## What you need to do
From the listing below, return each line that includes "bogue".

::::

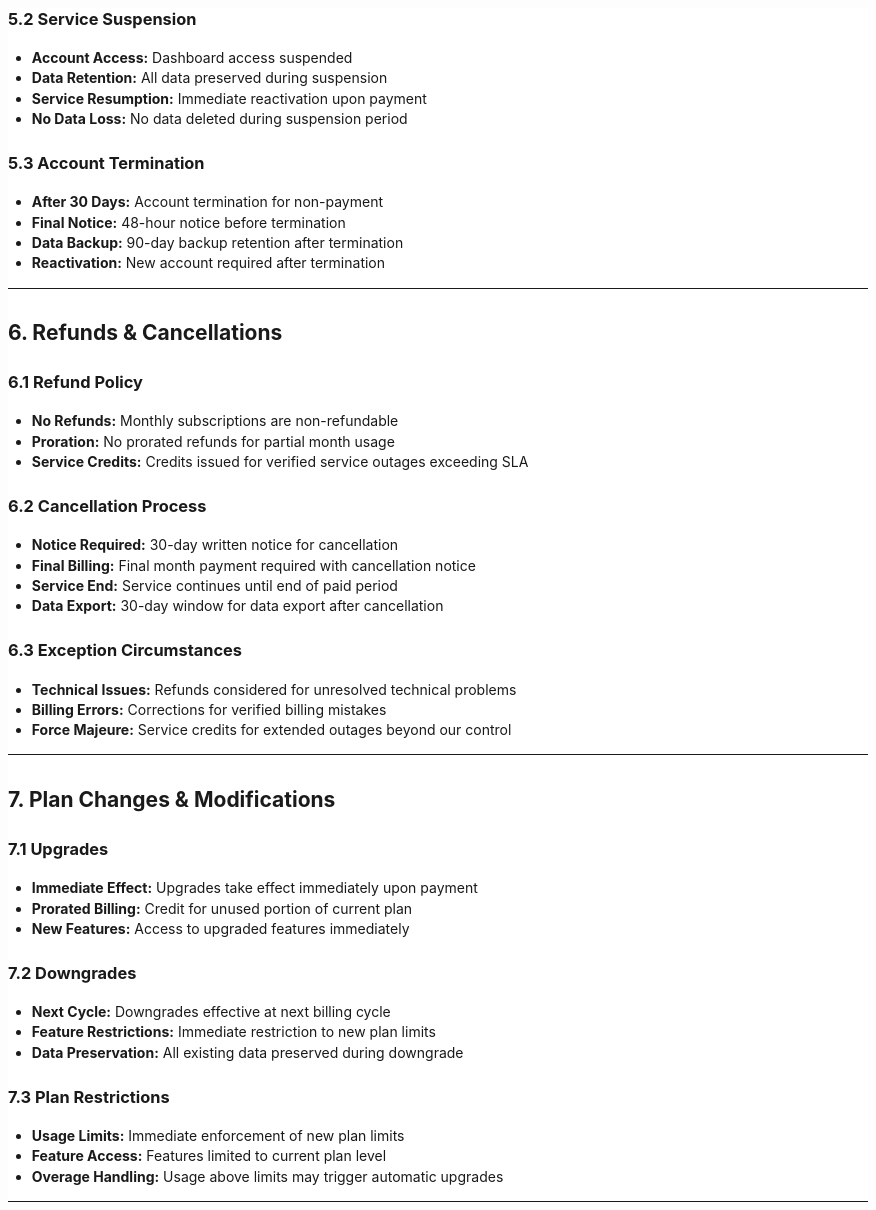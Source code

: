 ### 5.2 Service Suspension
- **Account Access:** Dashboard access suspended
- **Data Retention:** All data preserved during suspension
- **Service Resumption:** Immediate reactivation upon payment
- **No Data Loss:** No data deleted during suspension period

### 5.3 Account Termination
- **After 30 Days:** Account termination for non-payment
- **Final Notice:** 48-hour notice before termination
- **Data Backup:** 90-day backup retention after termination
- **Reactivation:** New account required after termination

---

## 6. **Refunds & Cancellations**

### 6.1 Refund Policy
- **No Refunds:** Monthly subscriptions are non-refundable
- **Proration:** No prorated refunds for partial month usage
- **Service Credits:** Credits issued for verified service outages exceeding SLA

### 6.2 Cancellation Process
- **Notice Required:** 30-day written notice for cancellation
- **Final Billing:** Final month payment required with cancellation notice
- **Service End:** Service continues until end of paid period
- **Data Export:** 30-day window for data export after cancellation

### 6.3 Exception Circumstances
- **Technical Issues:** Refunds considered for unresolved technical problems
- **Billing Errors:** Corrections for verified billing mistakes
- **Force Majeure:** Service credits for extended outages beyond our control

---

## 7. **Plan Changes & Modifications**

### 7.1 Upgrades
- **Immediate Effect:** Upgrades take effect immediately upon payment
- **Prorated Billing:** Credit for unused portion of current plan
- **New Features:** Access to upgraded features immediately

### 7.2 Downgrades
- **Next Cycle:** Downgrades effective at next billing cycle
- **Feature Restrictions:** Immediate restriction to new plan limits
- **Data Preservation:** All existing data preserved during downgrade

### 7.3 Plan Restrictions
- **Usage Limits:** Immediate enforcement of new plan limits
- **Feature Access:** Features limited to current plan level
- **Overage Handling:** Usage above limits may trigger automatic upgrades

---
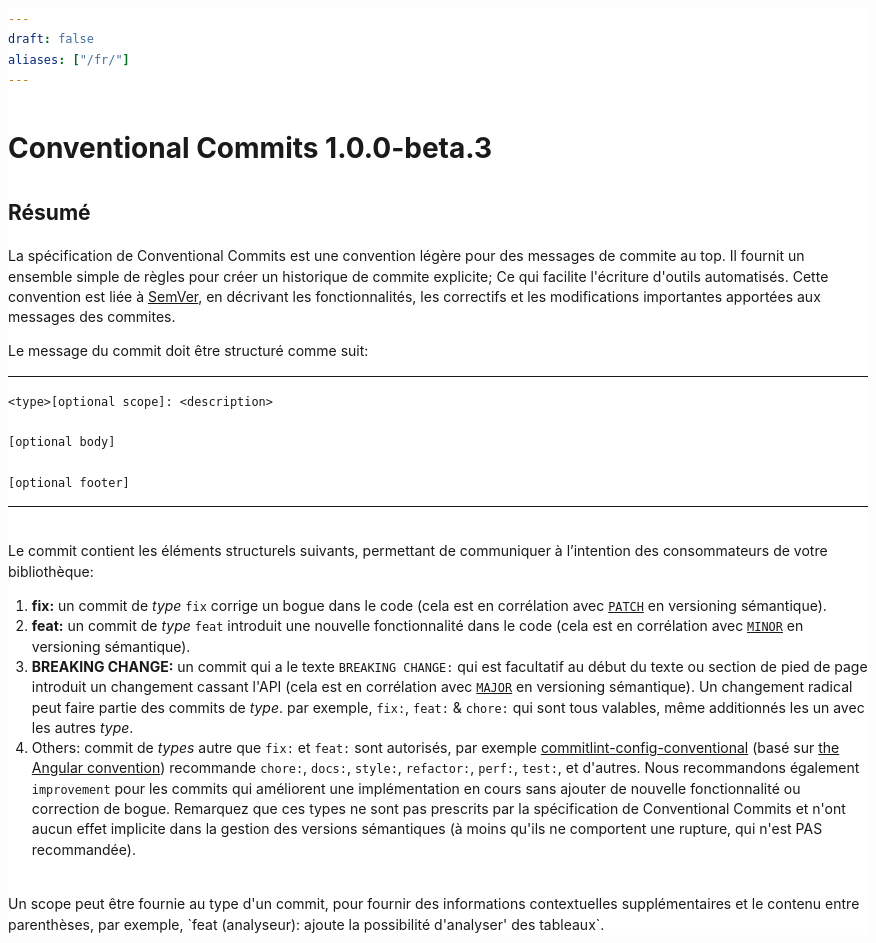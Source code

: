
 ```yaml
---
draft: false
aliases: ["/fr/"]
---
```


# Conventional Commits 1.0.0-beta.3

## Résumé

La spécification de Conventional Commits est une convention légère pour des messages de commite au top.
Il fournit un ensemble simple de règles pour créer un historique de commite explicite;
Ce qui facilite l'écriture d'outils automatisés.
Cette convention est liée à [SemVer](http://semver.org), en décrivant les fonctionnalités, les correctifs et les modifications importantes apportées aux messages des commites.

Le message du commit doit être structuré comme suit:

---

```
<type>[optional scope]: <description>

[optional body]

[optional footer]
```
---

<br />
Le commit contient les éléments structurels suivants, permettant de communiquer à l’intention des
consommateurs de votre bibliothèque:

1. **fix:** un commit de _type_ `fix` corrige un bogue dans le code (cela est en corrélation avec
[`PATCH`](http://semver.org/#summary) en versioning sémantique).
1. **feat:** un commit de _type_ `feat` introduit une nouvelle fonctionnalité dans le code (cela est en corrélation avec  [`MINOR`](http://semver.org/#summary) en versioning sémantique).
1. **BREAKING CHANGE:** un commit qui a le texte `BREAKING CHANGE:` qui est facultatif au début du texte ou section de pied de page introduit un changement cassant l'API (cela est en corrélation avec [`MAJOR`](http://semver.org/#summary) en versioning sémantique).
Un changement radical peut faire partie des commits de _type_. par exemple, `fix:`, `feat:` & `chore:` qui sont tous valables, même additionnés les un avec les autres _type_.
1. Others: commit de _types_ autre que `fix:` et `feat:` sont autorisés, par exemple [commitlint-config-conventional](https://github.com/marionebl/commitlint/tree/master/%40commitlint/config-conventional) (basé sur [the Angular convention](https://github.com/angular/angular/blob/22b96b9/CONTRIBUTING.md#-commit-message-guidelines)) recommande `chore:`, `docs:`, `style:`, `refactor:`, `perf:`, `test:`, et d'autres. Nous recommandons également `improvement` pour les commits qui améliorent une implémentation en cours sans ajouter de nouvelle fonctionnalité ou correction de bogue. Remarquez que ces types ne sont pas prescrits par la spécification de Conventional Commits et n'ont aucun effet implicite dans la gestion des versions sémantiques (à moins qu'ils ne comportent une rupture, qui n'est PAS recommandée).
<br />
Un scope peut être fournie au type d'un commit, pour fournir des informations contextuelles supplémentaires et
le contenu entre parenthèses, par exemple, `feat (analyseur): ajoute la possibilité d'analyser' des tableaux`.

::::

## Problem solution
1. **fix:** un commit de _type_ `fix` corrige un bogue dans le code (cela est en corrélation avec
1. Others: commit de _types_ autre que `fix:` et `feat:` sont autorisés, par exemple [commitlint-config-conventional](https://github.com/marionebl/commitlint/tree/master/%40commitlint/config-conventional) (basé sur [the Angular convention](https://github.com/angular/angular/blob/22b96b9/CONTRIBUTING.md#-commit-message-guidelines)) recommande `chore:`, `docs:`, `style:`, `refactor:`, `perf:`, `test:`, et d'autres. Nous recommandons également `improvement` pour les commits qui améliorent une implémentation en cours sans ajouter de nouvelle fonctionnalité ou correction de bogue. Remarquez que ces types ne sont pas prescrits par la spécification de Conventional Commits et n'ont aucun effet implicite dans la gestion des versions sémantiques (à moins qu'ils ne comportent une rupture, qui n'est PAS recommandée).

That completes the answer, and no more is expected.